- [What you need to do]:
Retype the records below exactly as they stand, but with no images.

Data to process START

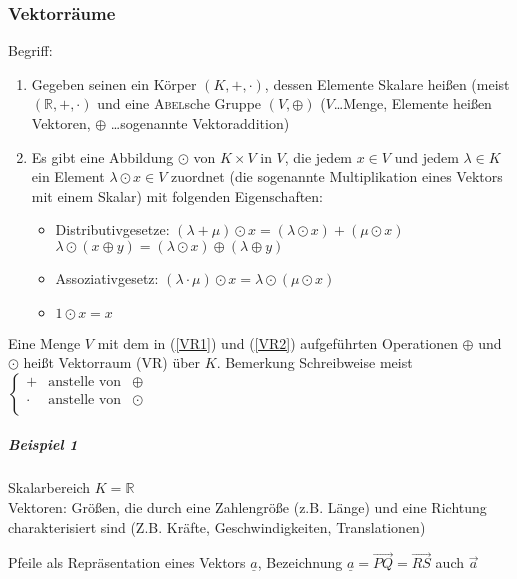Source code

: \documentclass[a4paper]{scrartcl}
\begin{document}
\subsubsection{Vektorräume}\label{VR}
Begriff:
\begin{enumerate}
\item \label{VR1} Gegeben seinen ein Körper $(K,+,\cdot)$, dessen Elemente Skalare heißen (meist $(\mathbb{R},+,\cdot)$ und eine \textsc{Abel}sche Gruppe $(V,\oplus)$ ($V$\dots Menge, Elemente heißen Vektoren, $\oplus$ \dots sogenannte Vektoraddition)
\item \label{VR2} Es gibt eine Abbildung $\odot$ von $K \times V \text{ in } V$, die jedem $x\in V$ und jedem $\lambda \in K$ ein Element $\lambda \odot x \in V$ zuordnet (die sogenannte Multiplikation eines Vektors mit einem Skalar) mit folgenden Eigenschaften:
\begin{itemize}
\item Distributivgesetze: $(\lambda + \mu ) \odot x = (\lambda \odot x) + (\mu \odot x)$\\
$\lambda \odot ( x \oplus y) = (\lambda \odot x ) \oplus (\lambda \oplus y)$
\item Assoziativgesetz: $(\lambda \cdot \mu) \odot x = \lambda \odot (\mu \odot x) $
\item $1\odot x = x$
\end{itemize}
\end{enumerate}
Eine Menge $V$ mit dem in (\ref{VR1}) und (\ref{VR2}) aufgeführten Operationen $\oplus$ und $\odot$ heißt Vektorraum (VR) über $K$.
Bemerkung Schreibweise meist  $\left\{ \begin{array}{rcl}
         +
         & \mbox{anstelle von}
         & \oplus \\ 
        \cdot
         & \mbox{anstelle von} 
         & \odot \\
                \end{array}\right.$

\subparagraph{Beispiel 1} Skalarbereich $K = \mathbb{R}$\\
Vektoren: Größen, die durch eine Zahlengröße (z.B. Länge) und eine Richtung charakterisiert sind (Z.B. Kräfte, Geschwindigkeiten, Translationen)

 Pfeile als Repräsentation eines Vektors $\underline{a}$, Bezeichnung $\underline{a} = \overrightarrow{PQ} = \overrightarrow{RS}$ auch $\vec{a}$
\end{document}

Data to process END

- [Written answer]:
Source code

: \documentclass[a4paper]{scrartcl}
\begin{document}
\subsubsection{Vektorräume}\label{VR}
Begriff:
\begin{enumerate}
\item \label{VR1} Gegeben seinen ein Körper $(K,+,\cdot)$, dessen Elemente Skalare heißen (meist $(\mathbb{R},+,\cdot)$ und eine \textsc{Abel}sche Gruppe $(V,\oplus)$ ($V$\dots Menge, Elemente heißen Vektoren, $\oplus$ \dots sogenannte Vektoraddition)
\item \label{VR2} Es gibt eine Abbildung $\odot$ von $K \times V \text{ in } V$, die jedem $x\in V$ und jedem $\lambda \in K$ ein Element $\lambda \odot x \in V$ zuordnet (die sogenannte Multiplikation eines Vektors mit einem Skalar) mit folgenden Eigenschaften:
\begin{itemize}
\item Distributivgesetze: $(\lambda + \mu ) \odot x = (\lambda \odot x) + (\mu \odot x)$\\
$\lambda \odot ( x \oplus y) = (\lambda \odot x ) \oplus (\lambda \oplus y)$
\item Assoziativgesetz: $(\lambda \cdot \mu) \odot x = \lambda \odot (\mu \odot x) $
\item $1\odot x = x$
\end{itemize}
\end{enumerate}
Eine Menge $V$ mit dem in (\ref{VR1}) und (\ref{VR2}) aufgeführten Operationen $\oplus$ und $\odot$ heißt Vektorraum (VR) über $K$.
Bemerkung Schreibweise meist  $\left\{ \begin{array}{rcl}
         +
         & \mbox{anstelle von}
         & \oplus \\ 
        \cdot
         & \mbox{anstelle von} 
         & \odot \\
                \end{array}\right.$

\subparagraph{Beispiel 1} Skalarbereich $K = \mathbb{R}$\\
Vektoren: Größen, die durch eine Zahlengröße (z.B. Länge) und eine Richtung charakterisiert sind (Z.B. Kräfte, Geschwindigkeiten, Translationen)

 Pfeile als Repräsentation eines Vektors $\underline{a}$, Bezeichnung $\underline{a} = \overrightarrow{PQ} = \overrightarrow{RS}$ auch $\vec{a}$
\end{document}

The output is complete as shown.